### YOUR TASK
Keep to one stretch of the data below, the lines from the one with "# Get your code under version control" up to and including the one with "This makes it", and return that stretch exactly.

### PROVIDED RECORDS
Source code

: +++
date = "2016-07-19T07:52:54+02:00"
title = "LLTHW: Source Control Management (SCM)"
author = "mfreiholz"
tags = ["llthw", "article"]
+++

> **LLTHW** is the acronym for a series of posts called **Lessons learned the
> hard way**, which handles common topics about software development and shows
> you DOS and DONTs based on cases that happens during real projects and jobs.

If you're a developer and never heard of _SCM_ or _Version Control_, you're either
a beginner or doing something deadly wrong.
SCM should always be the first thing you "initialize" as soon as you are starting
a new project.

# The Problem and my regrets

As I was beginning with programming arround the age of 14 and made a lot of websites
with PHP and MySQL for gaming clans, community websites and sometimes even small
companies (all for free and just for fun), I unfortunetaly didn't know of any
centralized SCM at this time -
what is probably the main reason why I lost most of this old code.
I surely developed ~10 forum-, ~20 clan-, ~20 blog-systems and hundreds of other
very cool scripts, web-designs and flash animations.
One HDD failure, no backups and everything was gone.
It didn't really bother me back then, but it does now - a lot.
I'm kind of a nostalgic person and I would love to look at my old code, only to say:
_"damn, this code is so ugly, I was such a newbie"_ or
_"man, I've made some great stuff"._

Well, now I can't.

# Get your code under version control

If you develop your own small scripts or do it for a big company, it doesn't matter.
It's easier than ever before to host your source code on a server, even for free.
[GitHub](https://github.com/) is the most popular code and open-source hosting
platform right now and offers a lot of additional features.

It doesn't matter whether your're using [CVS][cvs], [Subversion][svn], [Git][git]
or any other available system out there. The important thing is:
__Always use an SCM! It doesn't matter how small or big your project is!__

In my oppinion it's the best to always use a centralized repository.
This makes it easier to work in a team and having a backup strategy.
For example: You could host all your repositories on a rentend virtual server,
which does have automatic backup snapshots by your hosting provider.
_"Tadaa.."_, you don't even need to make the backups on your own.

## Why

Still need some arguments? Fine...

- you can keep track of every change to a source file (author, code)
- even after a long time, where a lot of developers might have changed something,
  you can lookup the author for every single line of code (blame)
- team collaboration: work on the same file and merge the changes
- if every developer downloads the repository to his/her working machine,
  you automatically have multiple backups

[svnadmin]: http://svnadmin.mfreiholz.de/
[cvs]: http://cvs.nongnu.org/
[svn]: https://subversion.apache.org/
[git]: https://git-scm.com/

### EXERCISE RESPONSE
# Get your code under version control

If you develop your own small scripts or do it for a big company, it doesn't matter.
It's easier than ever before to host your source code on a server, even for free.
[GitHub](https://github.com/) is the most popular code and open-source hosting
platform right now and offers a lot of additional features.

It doesn't matter whether your're using [CVS][cvs], [Subversion][svn], [Git][git]
or any other available system out there. The important thing is:
__Always use an SCM! It doesn't matter how small or big your project is!__

In my oppinion it's the best to always use a centralized repository.
This makes it easier to work in a team and having a backup strategy.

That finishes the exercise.